PREFACE

The title of my book is a nod to William Friedkin’s 1985 film To Live and Die in L.A. For me, it’s a movie perfectly evocative of the eighties because it is a story about artifice. The plot centers on the pursuit of a counterfeiter who is both brilliant and ruthless. His forgeries are expertly crafted, fooling both those too naive to recognize the trick and those on the hunt to expose the truth. Even the film’s heroes engage in their own kind of con, deceiving colleagues, loved ones, and themselves. Indeed, the entire cast of characters is a tapestry of pretenses. Bilge Ebiri at the Village Voice put it elegantly when he described To Live and Die in L.A. as “a movie all about facades. The posturing characters, the synthesized soundtrack, the heavily art-designed frames, the gyms and the strip clubs and the avant-garde dance performances that put bodies on full display—all serve to create a world of whisper-thin surfaces, beautiful and magnetic and unreal.”1

The thing I find especially interesting about To Live and Die in L.A. is the way the filmmaker uses artistic realism so purposefully as a backdrop for this tale about illusions. The car-chase sequences in the film are relentlessly raw, devoid of the sorts of special effects and jump cuts that, in other action films, allow viewers some distance from the tension. Friedkin makes you feel every bump and swerve and near-miss. It’s nauseatingly realistic. What’s more, to portray Los Angeles, the director skips the obvious cinematic settings: there are no iconic neighborhoods or skylines and no glorified city landmarks. Only the empty, concrete channels of the LA River, beloved by locals and not tourists, make an appearance. Like film noir directors of an earlier generation, Friedkin seems intent on blunting fantasies of Los Angeles by exploiting popular fears of urban underworlds. So perhaps it should come as no surprise that the white director took his production crew to black neighborhoods in Inglewood, South Central, and the Nickerson Gardens projects in Watts.

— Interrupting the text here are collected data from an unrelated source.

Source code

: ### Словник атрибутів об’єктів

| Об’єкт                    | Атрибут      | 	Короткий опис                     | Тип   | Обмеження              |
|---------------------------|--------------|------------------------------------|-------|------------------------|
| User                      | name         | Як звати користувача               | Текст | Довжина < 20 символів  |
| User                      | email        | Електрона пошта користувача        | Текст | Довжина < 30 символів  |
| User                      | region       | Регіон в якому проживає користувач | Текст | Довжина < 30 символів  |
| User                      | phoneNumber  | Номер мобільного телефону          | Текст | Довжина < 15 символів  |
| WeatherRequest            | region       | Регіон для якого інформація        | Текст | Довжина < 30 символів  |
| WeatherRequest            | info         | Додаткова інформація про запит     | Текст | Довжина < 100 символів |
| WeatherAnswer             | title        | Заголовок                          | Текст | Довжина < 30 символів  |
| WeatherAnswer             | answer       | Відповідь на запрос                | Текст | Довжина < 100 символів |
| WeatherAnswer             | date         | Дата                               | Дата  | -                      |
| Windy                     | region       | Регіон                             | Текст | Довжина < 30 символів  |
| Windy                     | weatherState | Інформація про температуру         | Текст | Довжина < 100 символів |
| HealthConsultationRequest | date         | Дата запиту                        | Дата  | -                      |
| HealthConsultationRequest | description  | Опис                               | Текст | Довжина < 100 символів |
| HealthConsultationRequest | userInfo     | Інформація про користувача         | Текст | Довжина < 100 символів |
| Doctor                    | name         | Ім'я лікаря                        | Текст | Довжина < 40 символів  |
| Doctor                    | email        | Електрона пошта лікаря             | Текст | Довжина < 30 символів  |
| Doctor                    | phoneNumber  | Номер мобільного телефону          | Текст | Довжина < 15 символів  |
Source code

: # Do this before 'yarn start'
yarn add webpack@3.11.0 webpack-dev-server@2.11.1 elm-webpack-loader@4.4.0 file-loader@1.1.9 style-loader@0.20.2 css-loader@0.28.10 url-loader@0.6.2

Like the film that inspired my title, To Live and Defy in LA is a book about the relationship between artifice and authenticity. Here, it is black youths, rather than white artists, who use these creative devices to subvert mythologies about Los Angeles. They deploy both—fusing make-believe with real life—to captivate, provoke, and entertain.

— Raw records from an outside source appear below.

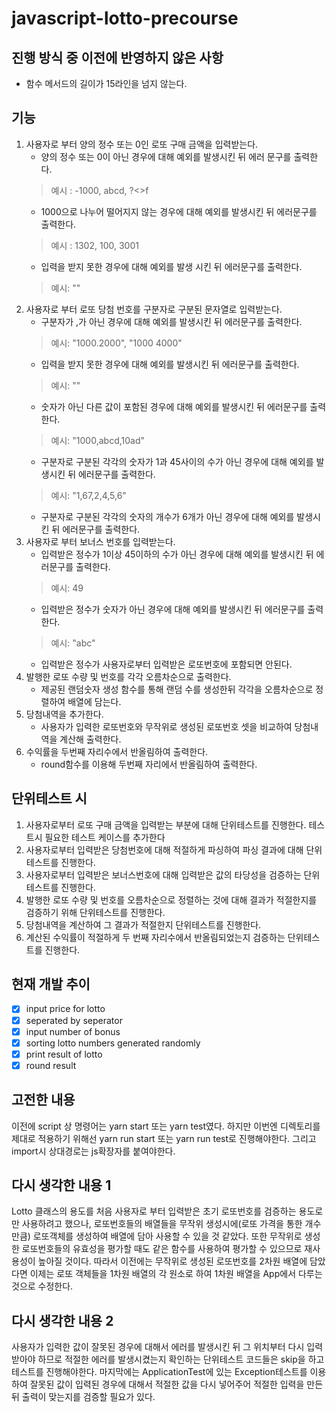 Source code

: # javascript-lotto-precourse

## 진행 방식 중 이전에 반영하지 않은 사항
- 함수 메서드의 길이가 15라인을 넘지 않는다.

## 기능
1. 사용자로 부터 양의 정수 또는 0인 로또 구매 금액을 입력받는다.
   - 양의 정수 또는 0이 아닌 경우에 대해 예외를 발생시킨 뒤 에러 문구를 출력한다.
   > 예시 : -1000, abcd, ?<>f
   - 1000으로 나누어 떨어지지 않는 경우에 대해 예외를 발생시킨 뒤 에러문구를 출력한다.
   > 예시 : 1302, 100, 3001
   - 입력을 받지 못한 경우에 대해 예외를 발생 시킨 뒤 에러문구를 출력한다.
   > 예시: ""
2. 사용자로 부터 로또 당첨 번호를 구분자로 구분된 문자열로 입력받는다.
   - 구분자가 ,가 아닌 경우에 대해 예외를 발생시킨 뒤 에러문구를 출력한다.
   > 예시: "1000.2000", "1000 4000"
   - 입력을 받지 못한 경우에 대해 예외를 발생시킨 뒤 에러문구를 출력한다.
   > 예시: ""
   - 숫자가 아닌 다른 값이 포함된 경우에 대해 예외를 발생시킨 뒤 에러문구를 출력한다.
   > 예시: "1000,abcd,10ad"
   - 구분자로 구분된 각각의 숫자가 1과 45사이의 수가 아닌 경우에 대해 예외를 발생시킨 뒤 에러문구를 출력한다.
   > 예시: "1,67,2,4,5,6"
   - 구분자로 구분된 각각의 숫자의 개수가 6개가 아닌 경우에 대해 예외를 발생시킨 뒤 에러문구를 출력한다.
3. 사용자로 부터 보너스 번호를 입력받는다.
   - 입력받은 정수가 1이상 45이하의 수가 아닌 경우에 대해 예외를 발생시킨 뒤 에러문구를 출력한다.
   > 예시: 49
   - 입력받은 정수가 숫자가 아닌 경우에 대해 예외를 발생시킨 뒤 에러문구를 출력한다.
   > 예시: "abc"
   - 입력받은 정수가 사용자로부터 입력받은 로또번호에 포함되면 안된다.
4. 발행한 로또 수량 및 번호를 각각 오름차순으로 출력한다.
   - 제공된 랜덤숫자 생성 함수를 통해 랜덤 수를 생성한뒤 각각을 오름차순으로 정렬하여 배열에 담는다.
5. 당첨내역을 추가한다.
   - 사용자가 입력한 로또번호와 무작위로 생성된 로또번호 셋을 비교하여 당첨내역을 계산해 출력한다.
6. 수익률을 두번째 자리수에서 반올림하여 출력한다.
   - round함수를 이용해 두번째 자리에서 반올림하여 출력한다.

## 단위테스트 시
1. 사용자로부터 로또 구매 금액을 입력받는 부분에 대해 단위테스트를 진행한다. 테스트시 필요한 테스트 케이스를 추가한다
2. 사용자로부터 입력받은 당첨번호에 대해 적절하게 파싱하여 파싱 결과에 대해 단위테스트를 진행한다.
3. 사용자로부터 입력받은 보너스번호에 대해 입력받은 값의 타당성을 검증하는 단위테스트를 진행한다.
4. 발행한 로또 수량 및 번호를 오름차순으로 정렬하는 것에 대해 결과가 적절한지를 검증하기 위해 단위테스트를 진행한다.
5. 당첨내역을 계산하여 그 결과가 적절한지 단위테스트를 진행한다.
6. 계산된 수익률이 적절하게 두 번째 자리수에서 반올림되었는지 검증하는 단위테스트를 진행한다.

## 현재 개발 추이
- [X] input price for lotto
- [X] seperated by seperator
- [X] input number of bonus
- [X] sorting lotto numbers generated randomly
- [X] print result of lotto
- [X] round result

## 고전한 내용
이전에 script 상 명령어는 yarn start 또는 yarn test였다. 하지만 이번엔 디렉토리를 제대로 적용하기 위해선 yarn run start 또는 yarn run test로 진행해야한다. 그리고 import시 상대경로는 js확장자를 붙여야한다.


## 다시 생각한 내용 1
Lotto 클래스의 용도를 처음 사용자로 부터 입력받은 초기 로또번호를 검증하는 용도로만 사용하려고 했으나, 로또번호들의 배열들을 무작위 생성시에(로또 가격을 통한 개수만큼) 로또객체를 생성하여 배열에 담아 사용할 수 있을 것 같았다. 또한 무작위로 생성한 로또번호들의 유효성을 평가할 때도 같은 함수를 사용하여 평가할 수 있으므로 재사용성이 높아질 것이다. 따라서 이전에는 무작위로 생성된 로또번호를 2차원 배열에 담았다면 이제는 로또 객체들을 1차원 배열의 각 원소로 하여 1차원 배열을 App에서 다루는 것으로 수정한다.

## 다시 생각한 내용 2
사용자가 입력한 값이 잘못된 경우에 대해서 에러를 발생시킨 뒤 그 위치부터 다시 입력받아야 하므로 적절한 에러를 발생시켰는지 확인하는 단위테스트 코드들은 skip을 하고 테스트를 진행해야한다. 마지막에는 ApplicationTest에 있는 Exception테스트를 이용하여 잘못된 값이 입력된 경우에 대해서 적절한 값을 다시 넣어주어 적절한 입력을 만든 뒤 출력이 맞는지를 검증할 필요가 있다. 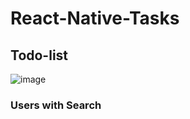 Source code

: # React-Native-Tasks

## Todo-list 

![image](https://user-images.githubusercontent.com/43933709/172510502-a565aeb9-a601-4f8d-9c2e-2742fe6e27cf.png)

### Users with Search 

 
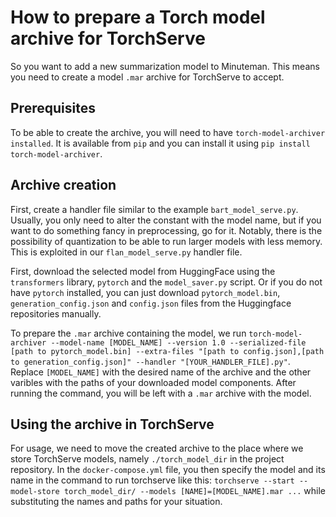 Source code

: # How to prepare a Torch model archive for TorchServe
So you want to add a new summarization model to Minuteman. This means you need to create a model `.mar` archive for TorchServe to accept. 
## Prerequisites
To be able to create the archive, you will need to have `torch-model-archiver installed`. It is available from `pip` and you can install it using
`pip install torch-model-archiver`. 
## Archive creation
First, create a handler file similar to the example `bart_model_serve.py`. Usually, you only need to alter the constant with the model name, but if you want to do something fancy in preprocessing, go for it. Notably, there is the possibility of quantization to be able to run larger models with less memory. This is exploited in our `flan_model_serve.py` handler file. 

First, download the selected model from HuggingFace using the `transformers` library, `pytorch` and the `model_saver.py` script. Or if you do not have `pytorch` installed, you can just download `pytorch_model.bin`, `generation_config.json` and `config.json` files from the Huggingface repositories manually.

To prepare the `.mar` archive containing the model, we run `torch-model-archiver --model-name [MODEL_NAME] --version 1.0 --serialized-file [path to pytorch_model.bin] --extra-files "[path to config.json],[path to generation_config.json]" --handler "[YOUR_HANDLER_FILE].py"`. Replace `[MODEL_NAME]` with the desired name of the archive and the other varibles with the paths of your downloaded model components. After running the command, you will be left with a `.mar` archive with the model.

## Using the archive in TorchServe
For usage, we need to move the created archive to the place where we store TorchServe models, namely `./torch_model_dir` in the project repository. In the `docker-compose.yml` file, you then specify the model and its name in the command to run torchserve like this: `torchserve --start --model-store torch_model_dir/ --models [NAME]=[MODEL_NAME].mar ...` while substituting the names and paths for your situation.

To Live and Defy in LA is also, like Friedkin’s movie, about the eighties. Although I conclude with the 1992 LA riots and the music that emerged from that moment, the arc of the story is largely defined by the decade prior. This means I do not explore the generation of artists who took on the mantle of LA rap in the mid-1990s, including Snoop Dogg, Tha Dogg Pound, DJ Quik, Suga Free, MC Eiht, Cypress Hill, and Tupac Shakur.2 Nor do I examine the stylistic and ideological diversification of LA hip-hop in the 1990s following the meteoric rise of gangsta rap, an important development in the genre’s history exemplified by the growth of the Good Life Cafe arts movement. The most impassioned music fan seeking an encyclopedic survey of Los Angeles hip-hop history will not find that here. But my hope is that those expecting boilerplate coverage will be pleased with the depth and discovery in these pages focused on the genre’s origins.

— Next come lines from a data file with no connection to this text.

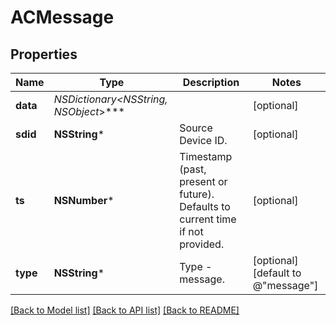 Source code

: # ACMessage

## Properties
Name | Type | Description | Notes
------------ | ------------- | ------------- | -------------
**data** | **NSDictionary&lt;NSString*, NSObject*&gt;*** |  | [optional] 
**sdid** | **NSString*** | Source Device ID. | [optional] 
**ts** | **NSNumber*** | Timestamp (past, present or future). Defaults to current time if not provided. | [optional] 
**type** | **NSString*** | Type - message. | [optional] [default to @"message"]

[[Back to Model list]](../README.md#documentation-for-models) [[Back to API list]](../README.md#documentation-for-api-endpoints) [[Back to README]](../README.md)


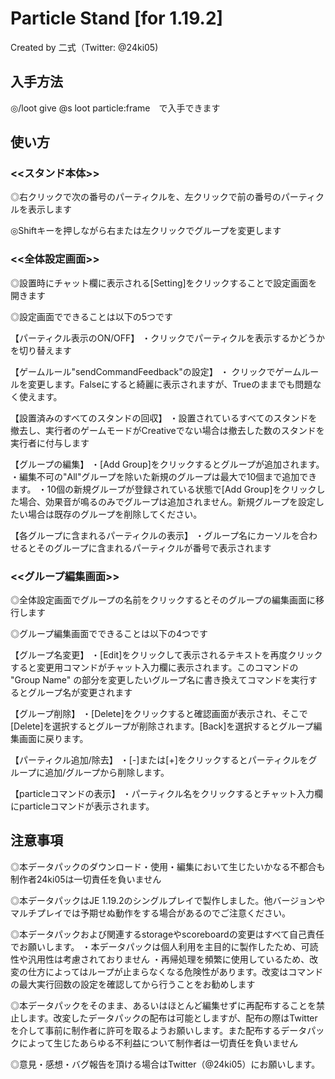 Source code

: # Particle Stand [for 1.19.2]  
Created by 二式（Twitter: @24ki05)


## 入手方法

◎/loot give @s loot particle:frame　で入手できます


## 使い方

### <<スタンド本体>>

◎右クリックで次の番号のパーティクルを、左クリックで前の番号のパーティクルを表示します


◎Shiftキーを押しながら右または左クリックでグループを変更します



### <<全体設定画面>>

◎設置時にチャット欄に表示される[Setting]をクリックすることで設定画面を開きます


◎設定画面でできることは以下の5つです

【パーティクル表示のON/OFF】
・クリックでパーティクルを表示するかどうかを切り替えます

【ゲームルール"sendCommandFeedback"の設定】
・ クリックでゲームルールを変更します。Falseにすると綺麗に表示されますが、Trueのままでも問題なく使えます。

【設置済みのすべてのスタンドの回収】
・設置されているすべてのスタンドを撤去し、実行者のゲームモードがCreativeでない場合は撤去した数のスタンドを実行者に付与します

【グループの編集】
・[Add Group]をクリックするとグループが追加されます。
・編集不可の"All"グループを除いた新規のグループは最大で10個まで追加できます。
・10個の新規グループが登録されている状態で[Add Group]をクリックした場合、効果音が鳴るのみでグループは追加されません。新規グループを設定したい場合は既存のグループを削除してください。

【各グループに含まれるパーティクルの表示】
・グループ名にカーソルを合わせるとそのグループに含まれるパーティクルが番号で表示されます



### <<グループ編集画面>>

◎全体設定画面でグループの名前をクリックするとそのグループの編集画面に移行します


◎グループ編集画面でできることは以下の4つです

【グループ名変更】
・[Edit]をクリックして表示されるテキストを再度クリックすると変更用コマンドがチャット入力欄に表示されます。このコマンドの "Group Name" の部分を変更したいグループ名に書き換えてコマンドを実行するとグループ名が変更されます

【グループ削除】
・[Delete]をクリックすると確認画面が表示され、そこで[Delete]を選択するとグループが削除されます。[Back]を選択するとグループ編集画面に戻ります。

【パーティクル追加/除去】
・[-]または[+]をクリックするとパーティクルをグループに追加/グループから削除します。

【particleコマンドの表示】
・パーティクル名をクリックするとチャット入力欄にparticleコマンドが表示されます。



## 注意事項

◎本データパックのダウンロード・使用・編集において生じたいかなる不都合も制作者24ki05は一切責任を負いません


◎本データパックはJE 1.19.2のシングルプレイで製作しました。他バージョンやマルチプレイでは予期せぬ動作をする場合があるのでご注意ください。


◎本データパックおよび関連するstorageやscoreboardの変更はすべて自己責任でお願いします。
・本データパックは個人利用を主目的に製作したため、可読性や汎用性は考慮されておりません
・再帰処理を頻繁に使用しているため、改変の仕方によってはループが止まらなくなる危険性があります。改変はコマンドの最大実行回数の設定を確認してから行うことをお勧めします


◎本データパックをそのまま、あるいはほとんど編集せずに再配布することを禁止します。改変したデータパックの配布は可能としますが、配布の際はTwitterを介して事前に制作者に許可を取るようお願いします。また配布するデータパックによって生じたあらゆる不利益について制作者は一切責任を負いません


◎意見・感想・バグ報告を頂ける場合はTwitter（@24ki05）にお願いします。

I also, purposefully, avoided drawing this story forward to the present. While it is tempting to wax poetic about a genre I still love, arguments I pitch about current rap will inevitably sound dated to even casual observers of music trends. For many years I have been a devoted fan, a DJ, and a pop culture scholar, and the thing about rap that has always seduced me is the rate at which it transforms, innovating and adapting at breakneck speed. I have attempted here, by carving out this brief-yet-critical moment in the timeline, to detail some of that dynamism with respect for the fact that this music is always in flux.

At the same time, it has also become quite clear to me that as rap innovates some changes resonate longer and loom larger than others. To Live and Defy in LA is grounded in my contention that many of the themes popularly associated with rap music since the early 1990s—its uncompromising blackness, its militancy with respect to the police and other institutions of white supremacy, and its reconciliation of commercial success with rebellion—are rooted in Los Angeles gangsta rap.